§ Task to complete: Looking at the records below, say how many lines include "connect", and add nothing else.
───── The data
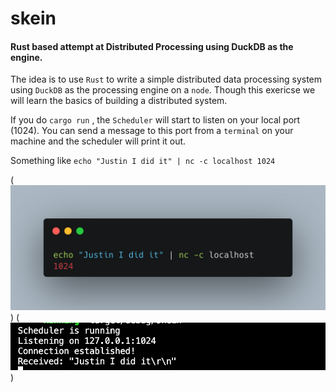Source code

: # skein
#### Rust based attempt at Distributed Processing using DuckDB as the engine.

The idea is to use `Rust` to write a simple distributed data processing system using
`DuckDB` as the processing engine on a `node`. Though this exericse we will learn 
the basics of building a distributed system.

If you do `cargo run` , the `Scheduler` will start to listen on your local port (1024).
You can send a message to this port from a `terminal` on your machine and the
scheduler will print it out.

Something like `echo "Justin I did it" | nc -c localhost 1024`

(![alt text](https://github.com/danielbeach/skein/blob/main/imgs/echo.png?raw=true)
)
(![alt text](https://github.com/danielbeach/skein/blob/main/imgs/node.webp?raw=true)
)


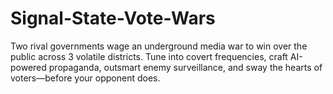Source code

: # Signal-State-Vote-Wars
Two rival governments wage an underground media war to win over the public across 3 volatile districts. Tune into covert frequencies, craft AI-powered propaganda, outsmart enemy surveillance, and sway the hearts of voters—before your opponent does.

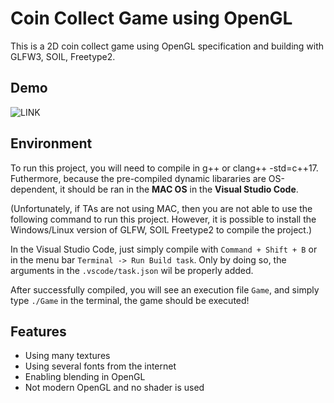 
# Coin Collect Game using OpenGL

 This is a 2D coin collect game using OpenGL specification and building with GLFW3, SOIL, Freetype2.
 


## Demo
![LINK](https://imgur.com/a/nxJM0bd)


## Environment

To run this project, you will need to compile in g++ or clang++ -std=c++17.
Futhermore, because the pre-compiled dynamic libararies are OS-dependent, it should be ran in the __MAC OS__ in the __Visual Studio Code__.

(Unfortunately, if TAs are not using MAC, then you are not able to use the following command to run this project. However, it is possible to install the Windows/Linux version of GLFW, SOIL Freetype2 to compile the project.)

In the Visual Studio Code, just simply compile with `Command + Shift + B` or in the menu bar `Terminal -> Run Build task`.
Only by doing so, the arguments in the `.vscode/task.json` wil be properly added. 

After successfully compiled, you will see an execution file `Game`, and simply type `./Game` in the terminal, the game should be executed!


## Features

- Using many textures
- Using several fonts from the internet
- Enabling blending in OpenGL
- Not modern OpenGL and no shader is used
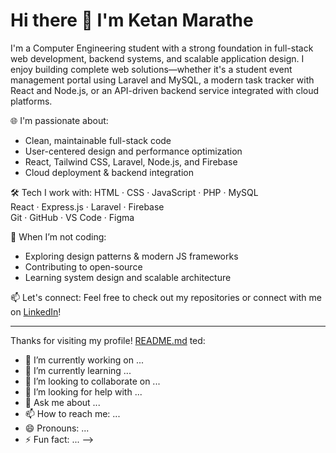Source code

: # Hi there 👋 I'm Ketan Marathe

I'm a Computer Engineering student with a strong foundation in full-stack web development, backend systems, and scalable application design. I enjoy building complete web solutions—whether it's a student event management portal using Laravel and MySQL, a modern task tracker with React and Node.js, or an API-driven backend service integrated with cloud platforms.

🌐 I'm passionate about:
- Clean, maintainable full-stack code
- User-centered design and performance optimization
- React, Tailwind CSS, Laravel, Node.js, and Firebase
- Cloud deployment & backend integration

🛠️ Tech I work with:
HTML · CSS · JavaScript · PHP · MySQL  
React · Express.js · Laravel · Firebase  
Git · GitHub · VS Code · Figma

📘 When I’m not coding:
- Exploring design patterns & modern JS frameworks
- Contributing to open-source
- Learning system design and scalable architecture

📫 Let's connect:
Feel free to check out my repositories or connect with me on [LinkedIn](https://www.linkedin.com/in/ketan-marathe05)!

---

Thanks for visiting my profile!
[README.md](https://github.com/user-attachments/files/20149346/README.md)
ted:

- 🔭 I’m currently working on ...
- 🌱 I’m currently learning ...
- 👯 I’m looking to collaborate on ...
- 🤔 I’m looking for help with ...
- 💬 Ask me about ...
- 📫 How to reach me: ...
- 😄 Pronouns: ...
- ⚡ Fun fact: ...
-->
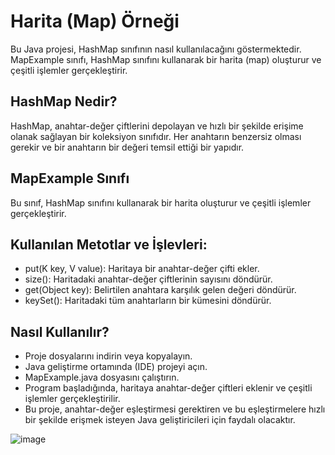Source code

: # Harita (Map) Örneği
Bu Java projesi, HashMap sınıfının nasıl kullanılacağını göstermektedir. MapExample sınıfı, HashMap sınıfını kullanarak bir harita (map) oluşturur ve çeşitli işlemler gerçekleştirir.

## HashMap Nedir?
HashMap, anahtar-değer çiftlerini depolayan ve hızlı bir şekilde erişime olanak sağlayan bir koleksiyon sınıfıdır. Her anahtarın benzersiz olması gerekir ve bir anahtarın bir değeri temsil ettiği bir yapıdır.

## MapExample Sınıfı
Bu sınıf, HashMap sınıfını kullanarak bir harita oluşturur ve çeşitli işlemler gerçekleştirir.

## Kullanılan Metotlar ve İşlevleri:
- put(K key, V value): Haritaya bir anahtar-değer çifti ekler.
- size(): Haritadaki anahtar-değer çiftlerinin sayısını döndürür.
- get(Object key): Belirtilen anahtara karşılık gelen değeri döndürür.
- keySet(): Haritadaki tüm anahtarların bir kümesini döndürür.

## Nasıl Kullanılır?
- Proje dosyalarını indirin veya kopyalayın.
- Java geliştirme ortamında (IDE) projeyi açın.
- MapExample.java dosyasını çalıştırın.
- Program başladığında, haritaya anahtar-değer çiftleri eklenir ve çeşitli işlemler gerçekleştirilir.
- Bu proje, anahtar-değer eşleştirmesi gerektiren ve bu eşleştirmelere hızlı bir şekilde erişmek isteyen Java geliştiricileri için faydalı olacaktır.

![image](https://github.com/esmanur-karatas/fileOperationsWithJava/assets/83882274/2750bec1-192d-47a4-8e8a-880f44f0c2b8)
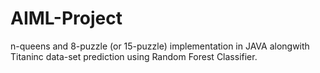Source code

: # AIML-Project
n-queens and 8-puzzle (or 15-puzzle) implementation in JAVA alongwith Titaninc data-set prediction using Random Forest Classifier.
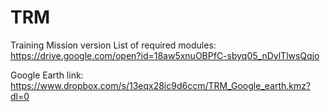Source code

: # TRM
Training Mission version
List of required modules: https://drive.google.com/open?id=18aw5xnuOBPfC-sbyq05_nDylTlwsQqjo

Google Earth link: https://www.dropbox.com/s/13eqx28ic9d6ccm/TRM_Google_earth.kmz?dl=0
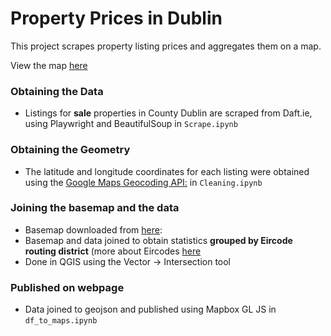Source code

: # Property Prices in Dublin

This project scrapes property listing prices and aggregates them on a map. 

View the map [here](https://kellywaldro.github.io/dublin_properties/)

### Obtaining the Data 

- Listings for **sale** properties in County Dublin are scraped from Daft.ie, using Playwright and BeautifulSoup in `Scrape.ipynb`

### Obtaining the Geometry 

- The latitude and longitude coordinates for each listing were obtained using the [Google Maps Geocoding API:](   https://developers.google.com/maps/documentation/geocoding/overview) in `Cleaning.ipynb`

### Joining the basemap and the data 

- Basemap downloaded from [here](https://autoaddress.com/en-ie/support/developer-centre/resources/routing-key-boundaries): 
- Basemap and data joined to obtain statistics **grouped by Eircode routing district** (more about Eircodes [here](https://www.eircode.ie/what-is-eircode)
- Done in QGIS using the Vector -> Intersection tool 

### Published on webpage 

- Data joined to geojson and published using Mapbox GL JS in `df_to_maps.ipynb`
──────────
§ Written solution: 2